The pro-government red shirt movement in Chiang Mai province said it has prepared a retreat for caretaker Prime Minister Yingluck Shinawatra should the Thai military stage a coup d’etat.

In that case, the Yingluck government would be relocated to Chiang Mai, the home province of the Shinawatra family, with the northern city becoming the capital while the South would be left to its fate, said red shirt activist Mahawang Kawang in an interview with Hong Kong-based newspaper South China Morning Post.

He added that his movement was large enough to challenge the military if needed.

“We have no fear. All red groups will unite. We are willing to sacrifice our lives,” said Kawang, adding that “it is likely the government will move to Chiang Mai. We can defeat tanks because we have the numbers.”

Red-shirt organiser Supon Fumuljaroen, a former classmate of ousted former prime minister Thaksin Shinawatra said: “The majority of red-shirts really like the idea of a separate state. If they stage a coup, we can live without Bangkok.”

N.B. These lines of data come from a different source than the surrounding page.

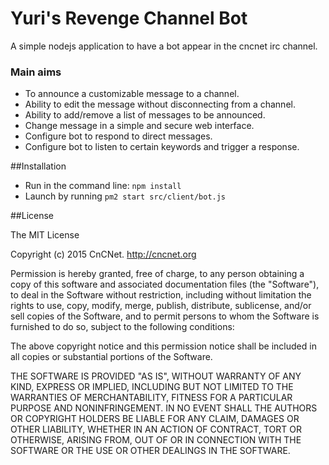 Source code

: # Yuri's Revenge Channel Bot

A simple nodejs application to have a bot appear in the cncnet irc channel.

### Main aims
- To announce a customizable message to a channel.
- Ability to edit the message without disconnecting from a channel.
- Ability to add/remove a list of messages to be announced. 
- Change message in a simple and secure web interface. 
- Configure bot to respond to direct messages.
- Configure bot to listen to certain keywords and trigger a response.

##Installation

* Run in the command line: `npm install`
* Launch by running `pm2 start src/client/bot.js`

##License 

The MIT License

Copyright (c) 2015 CnCNet. http://cncnet.org

Permission is hereby granted, free of charge, to any person obtaining a copy
of this software and associated documentation files (the "Software"), to deal
in the Software without restriction, including without limitation the rights
to use, copy, modify, merge, publish, distribute, sublicense, and/or sell
copies of the Software, and to permit persons to whom the Software is
furnished to do so, subject to the following conditions:

The above copyright notice and this permission notice shall be included in
all copies or substantial portions of the Software.

THE SOFTWARE IS PROVIDED "AS IS", WITHOUT WARRANTY OF ANY KIND, EXPRESS OR
IMPLIED, INCLUDING BUT NOT LIMITED TO THE WARRANTIES OF MERCHANTABILITY,
FITNESS FOR A PARTICULAR PURPOSE AND NONINFRINGEMENT. IN NO EVENT SHALL THE
AUTHORS OR COPYRIGHT HOLDERS BE LIABLE FOR ANY CLAIM, DAMAGES OR OTHER
LIABILITY, WHETHER IN AN ACTION OF CONTRACT, TORT OR OTHERWISE, ARISING FROM,
OUT OF OR IN CONNECTION WITH THE SOFTWARE OR THE USE OR OTHER DEALINGS IN
THE SOFTWARE.
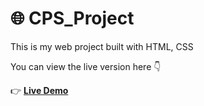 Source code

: # 🌐 CPS_Project

This is my web project built with HTML, CSS

You can view the live version here 👇  

👉 **[Live Demo](g)** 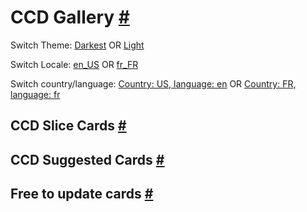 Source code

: <div class="gallery-content">
  <h1 id="ccd-gallery" tabindex="-1">CCD Gallery <a class="header-anchor" href="#ccd-gallery" href="#ccd-gallery" title="Permalink to this heading">#</a></h1>
  Switch Theme: <a class="theme-toggle spectrum-Link spectrum-Link--secondary" value="darkest" href="#">Darkest</a> OR <a class="theme-toggle spectrum-Link spectrum-Link--secondary" value="light" href="#">Light</a>

  Switch Locale: <a class="locale-toggle spectrum-Link spectrum-Link--secondary" value="en_US" href="?locale=en_US">en_US</a> OR <a class="locale-toggle spectrum-Link spectrum-Link--secondary" value="fr_FR" href="?locale=fr_FR">fr_FR</a>

  Switch country/language: <a class="locale-toggle spectrum-Link spectrum-Link--secondary" value="US,en" href="?country=US&language=en">Country: US, language: en</a> OR <a class="locale-toggle spectrum-Link spectrum-Link--secondary" value="FR,fr" href="?country=FR&language=fr">Country: FR, language: fr</a>

  <h2 id="ccd-slice-card" tabindex="-1">CCD Slice Cards <a class="header-anchor" href="#ccd-slice-card" title="Permalink to this heading">#</a></h2>
  <div class="three-merch-cards ccd-slice">
      <merch-card><aem-fragment fragment="0ef2a804-e788-4959-abb8-b4d96a18b0ef" preview="true"></aem-fragment></merch-card>
      <merch-card><aem-fragment fragment="c13897c7-de77-4e45-b23b-eec9fd66cad1"></aem-fragment></merch-card>  
      <merch-card><aem-fragment fragment="58c7906f-70a6-4e2b-bc29-257ff2ade513"></aem-fragment></merch-card>
      <merch-card><aem-fragment fragment="51c23f28-504f-450d-9764-0e60f1e279b2"></aem-fragment></merch-card>
      <merch-card><aem-fragment fragment="2a293069-1f9a-45ae-9840-2fa0303fe685"></aem-fragment></merch-card>
      <merch-card><aem-fragment fragment="3d26df5b-0784-4967-8149-8a9e59131084"></aem-fragment></merch-card>
    <merch-card><aem-fragment fragment="bdf40d06-5914-4f1f-aa10-77c5676fe671"></aem-fragment></merch-card>
    <merch-card><aem-fragment fragment="31205553-b453-4c9e-a2ef-7b6aa7bfdc72"></aem-fragment></merch-card>
    <merch-card><aem-fragment fragment="f3e5f2e7-df41-4300-87b9-465b3ad11abc"></aem-fragment></merch-card>
    <merch-card><aem-fragment fragment="c25b20cc-e8a3-4854-b94f-51eec7d0ec25"></aem-fragment></merch-card>
    <merch-card><aem-fragment fragment="6b3c6c4e-e19f-4d08-914f-fcfd9f77ca14"></aem-fragment></merch-card>
  </div>

  <h2 id="ccd-suggested-card" tabindex="-1">CCD Suggested Cards <a class="header-anchor" href="#ccd-suggested-card" title="Permalink to this heading">#</a></h2>
  <div class="three-merch-cards ccd-suggested">
      <merch-card><aem-fragment fragment="0a2ac7c9-1965-488e-beca-856849305313"></aem-fragment></merch-card>
      <merch-card><aem-fragment fragment="549f6981-f5c8-4512-b41c-313d60f375b2"></aem-fragment></merch-card>
      <merch-card><aem-fragment fragment="8b198434-f32d-4a77-8be0-cd6b9f7155b1"></aem-fragment></merch-card>
      <merch-card><aem-fragment fragment="cdfae8c5-4129-43bc-a283-9ce46d07e21f"></aem-fragment></merch-card>
      <merch-card><aem-fragment fragment="33c8f437-3c39-48cc-8afd-938a13af5732"></aem-fragment></merch-card>
      <merch-card><aem-fragment fragment="45783ec8-ed85-4595-a445-3f018ac4ad9d"></aem-fragment></merch-card>
      <merch-card><aem-fragment fragment="6217fb6d-e793-4235-af70-6f82401fc5de"></aem-fragment></merch-card>
      <merch-card><aem-fragment fragment="d23182d8-fc92-483d-bcfe-d1fe3d3ce737"></aem-fragment></merch-card>
</div>

  <h2 id="various-cards" tabindex="-1">Free to update cards <a class="header-anchor" href="#various-cards" title="Permalink to this heading">#</a></h2>
  <div class="flex-cards">
    <merch-card><aem-fragment fragment="42e9a6bf-3b94-4b13-a2ba-184591308096"></aem-fragment></merch-card>
    <merch-card><aem-fragment fragment="9744936c-94e4-4e78-806b-58dd63d02fd7"></aem-fragment></merch-card>
    <merch-card><aem-fragment fragment="1ccfef82-9870-428c-b9fc-35770a21ae4f"></aem-fragment></merch-card>
    <merch-card><aem-fragment fragment="018bf7f7-1e82-4b16-9dd1-039ee013e490"></aem-fragment></merch-card>
  </div>
</div>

Pinkaew Laungaramsri, a sociologist at Chiang Mai University, said the north-south divide meant that Thailand is already in the process of breaking up.

“If the government is kicked out then Yingluck will be invited to set up a government here in Chiang Mai,” she said.

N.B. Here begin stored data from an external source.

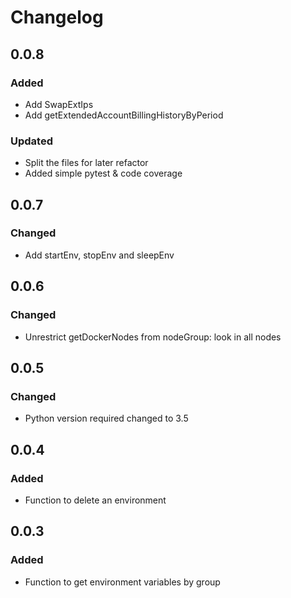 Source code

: # Changelog
## 0.0.8
### Added
- Add SwapExtIps
- Add getExtendedAccountBillingHistoryByPeriod
### Updated
- Split the files for later refactor
- Added simple pytest & code coverage

## 0.0.7
### Changed
- Add startEnv, stopEnv and sleepEnv

## 0.0.6
### Changed
- Unrestrict getDockerNodes from nodeGroup: look in all nodes

## 0.0.5
### Changed
- Python version required changed to 3.5

## 0.0.4
### Added
- Function to delete an environment

## 0.0.3
### Added
- Function to get environment variables by group
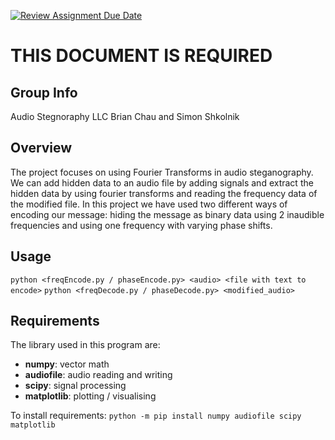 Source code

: [![Review Assignment Due Date](https://classroom.github.com/assets/deadline-readme-button-24ddc0f5d75046c5622901739e7c5dd533143b0c8e959d652212380cedb1ea36.svg)](https://classroom.github.com/a/ecp4su41)
# THIS DOCUMENT IS REQUIRED
## Group Info
Audio Stegnoraphy LLC
Brian Chau and Simon Shkolnik

## Overview
The project focuses on using Fourier Transforms in audio steganography. We can add hidden data to an audio file by adding signals and extract the hidden data by using fourier transforms and reading the frequency data of the modified file. In this project we have used two different ways of encoding our message: hiding the message as binary data using 2 inaudible frequencies and using one frequency with varying phase shifts.

## Usage
`python <freqEncode.py / phaseEncode.py> <audio> <file with text to encode>`
`python <freqDecode.py / phaseDecode.py> <modified_audio>`

## Requirements
The library used in this program are:
- **numpy**: vector math
- **audiofile**: audio reading and writing
- **scipy**: signal processing
- **matplotlib**: plotting / visualising

To install requirements: `python -m pip install numpy audiofile scipy matplotlib`
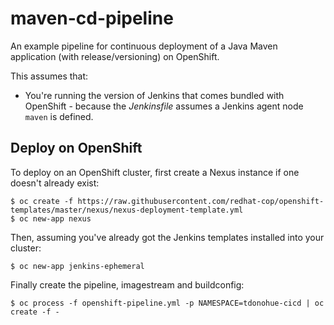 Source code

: # maven-cd-pipeline

An example pipeline for continuous deployment of a Java Maven application (with release/versioning) on OpenShift.

This assumes that:

- You're running the version of Jenkins that comes bundled with OpenShift - because the _Jenkinsfile_ assumes a Jenkins agent node `maven` is defined.

## Deploy on OpenShift

To deploy on an OpenShift cluster, first create a Nexus instance if one doesn't already exist:

    $ oc create -f https://raw.githubusercontent.com/redhat-cop/openshift-templates/master/nexus/nexus-deployment-template.yml
    $ oc new-app nexus

Then, assuming you've already got the Jenkins templates installed into your cluster:

    $ oc new-app jenkins-ephemeral

Finally create the pipeline, imagestream and buildconfig:

    $ oc process -f openshift-pipeline.yml -p NAMESPACE=tdonohue-cicd | oc create -f -

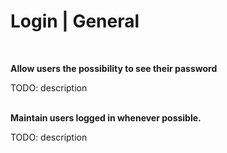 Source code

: # Login | General
<br>

**Allow users the possibility to see their password**

TODO: description
<br><br>


**Maintain users logged in whenever possible.**

TODO: description
<br><br>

Thai Provinces by GDP per capita. Green is wealthiest, red poorest.
Thai Provinces by GDP per capita. Green is wealthiest, red poorest.

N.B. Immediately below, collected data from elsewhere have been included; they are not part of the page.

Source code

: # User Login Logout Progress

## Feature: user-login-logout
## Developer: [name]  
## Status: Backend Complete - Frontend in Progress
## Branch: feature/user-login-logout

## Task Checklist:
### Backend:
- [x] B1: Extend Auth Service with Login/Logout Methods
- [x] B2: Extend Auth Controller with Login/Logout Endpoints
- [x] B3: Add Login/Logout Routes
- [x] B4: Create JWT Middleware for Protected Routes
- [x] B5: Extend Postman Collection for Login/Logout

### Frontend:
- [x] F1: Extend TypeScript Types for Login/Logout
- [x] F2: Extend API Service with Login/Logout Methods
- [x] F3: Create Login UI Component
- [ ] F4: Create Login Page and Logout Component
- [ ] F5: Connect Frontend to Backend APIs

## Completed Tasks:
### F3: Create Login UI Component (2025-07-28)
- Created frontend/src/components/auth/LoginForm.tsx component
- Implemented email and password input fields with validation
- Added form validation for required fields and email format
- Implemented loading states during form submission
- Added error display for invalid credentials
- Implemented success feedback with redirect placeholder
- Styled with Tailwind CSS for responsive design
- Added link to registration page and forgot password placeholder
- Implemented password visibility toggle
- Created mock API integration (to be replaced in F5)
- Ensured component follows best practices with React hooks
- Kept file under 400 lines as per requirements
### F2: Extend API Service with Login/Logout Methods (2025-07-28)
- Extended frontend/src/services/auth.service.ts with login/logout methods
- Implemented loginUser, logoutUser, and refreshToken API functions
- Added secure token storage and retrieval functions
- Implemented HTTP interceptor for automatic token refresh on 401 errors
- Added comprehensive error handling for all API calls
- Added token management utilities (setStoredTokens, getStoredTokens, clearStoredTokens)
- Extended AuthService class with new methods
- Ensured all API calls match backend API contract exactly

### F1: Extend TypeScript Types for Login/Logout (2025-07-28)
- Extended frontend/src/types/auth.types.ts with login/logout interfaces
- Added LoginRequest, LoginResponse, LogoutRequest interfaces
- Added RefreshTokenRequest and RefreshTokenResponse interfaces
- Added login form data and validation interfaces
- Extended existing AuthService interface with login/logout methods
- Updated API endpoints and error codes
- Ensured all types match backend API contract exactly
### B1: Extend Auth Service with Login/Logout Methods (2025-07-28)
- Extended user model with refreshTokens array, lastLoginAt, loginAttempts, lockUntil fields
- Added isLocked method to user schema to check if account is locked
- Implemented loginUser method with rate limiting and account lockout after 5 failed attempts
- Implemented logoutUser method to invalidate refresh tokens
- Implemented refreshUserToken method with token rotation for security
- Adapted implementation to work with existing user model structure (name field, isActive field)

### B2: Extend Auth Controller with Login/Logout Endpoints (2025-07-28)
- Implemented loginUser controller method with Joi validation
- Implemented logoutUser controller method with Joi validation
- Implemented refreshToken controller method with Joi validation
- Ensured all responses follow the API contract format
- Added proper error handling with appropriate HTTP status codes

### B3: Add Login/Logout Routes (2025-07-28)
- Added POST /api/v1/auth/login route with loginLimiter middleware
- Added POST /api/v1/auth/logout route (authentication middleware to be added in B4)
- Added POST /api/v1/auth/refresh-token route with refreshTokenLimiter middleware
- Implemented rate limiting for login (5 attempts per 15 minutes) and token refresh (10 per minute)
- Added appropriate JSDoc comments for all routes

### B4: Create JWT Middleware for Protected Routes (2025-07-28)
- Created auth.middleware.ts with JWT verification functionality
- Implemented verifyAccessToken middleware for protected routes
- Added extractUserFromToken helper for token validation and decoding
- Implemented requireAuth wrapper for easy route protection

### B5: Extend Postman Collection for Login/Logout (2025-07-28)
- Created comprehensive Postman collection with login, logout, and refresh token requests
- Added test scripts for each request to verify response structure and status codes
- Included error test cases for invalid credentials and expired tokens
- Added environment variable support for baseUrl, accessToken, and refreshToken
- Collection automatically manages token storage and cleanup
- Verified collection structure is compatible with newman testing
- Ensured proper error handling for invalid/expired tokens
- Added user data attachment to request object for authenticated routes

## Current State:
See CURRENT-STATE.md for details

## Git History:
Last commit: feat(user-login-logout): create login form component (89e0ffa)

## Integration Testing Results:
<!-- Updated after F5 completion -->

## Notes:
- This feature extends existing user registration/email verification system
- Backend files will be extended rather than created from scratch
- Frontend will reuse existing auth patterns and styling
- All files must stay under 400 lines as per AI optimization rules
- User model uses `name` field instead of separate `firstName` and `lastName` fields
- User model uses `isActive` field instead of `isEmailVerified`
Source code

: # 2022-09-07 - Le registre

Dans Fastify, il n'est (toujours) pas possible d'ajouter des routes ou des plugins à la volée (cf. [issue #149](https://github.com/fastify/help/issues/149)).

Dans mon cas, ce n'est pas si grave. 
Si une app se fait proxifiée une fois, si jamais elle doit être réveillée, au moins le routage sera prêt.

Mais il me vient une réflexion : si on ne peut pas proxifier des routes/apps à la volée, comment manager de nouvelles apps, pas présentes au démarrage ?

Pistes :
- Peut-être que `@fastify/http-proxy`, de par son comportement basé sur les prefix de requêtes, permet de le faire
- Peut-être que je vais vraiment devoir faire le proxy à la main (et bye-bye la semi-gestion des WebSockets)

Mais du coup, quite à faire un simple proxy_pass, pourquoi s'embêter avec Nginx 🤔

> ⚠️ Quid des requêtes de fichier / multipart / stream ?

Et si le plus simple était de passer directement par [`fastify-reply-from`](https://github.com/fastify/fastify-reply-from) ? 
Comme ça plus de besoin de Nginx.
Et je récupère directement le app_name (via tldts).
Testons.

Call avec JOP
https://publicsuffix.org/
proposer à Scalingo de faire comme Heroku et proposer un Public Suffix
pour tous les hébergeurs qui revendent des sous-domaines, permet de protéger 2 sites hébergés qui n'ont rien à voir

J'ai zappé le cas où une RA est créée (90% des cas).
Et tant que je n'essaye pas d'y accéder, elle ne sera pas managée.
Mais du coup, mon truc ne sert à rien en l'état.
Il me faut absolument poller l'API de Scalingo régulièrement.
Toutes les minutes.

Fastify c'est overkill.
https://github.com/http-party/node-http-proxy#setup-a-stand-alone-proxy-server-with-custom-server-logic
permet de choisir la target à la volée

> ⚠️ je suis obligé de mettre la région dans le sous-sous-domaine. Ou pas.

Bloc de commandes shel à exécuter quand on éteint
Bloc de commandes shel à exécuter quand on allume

Economists say that a breakaway Red Shirt state would be a risky scenario, however. The northern and northeastern regions of Thailand are largely dependent on agriculture with little industry, while especially the Southeast is a highly industrialised area that contributes heavily to Thailand’s GDP and exports, in addition to large rubber and palm oil plantations in the Southwest and the fishing and seafood industry.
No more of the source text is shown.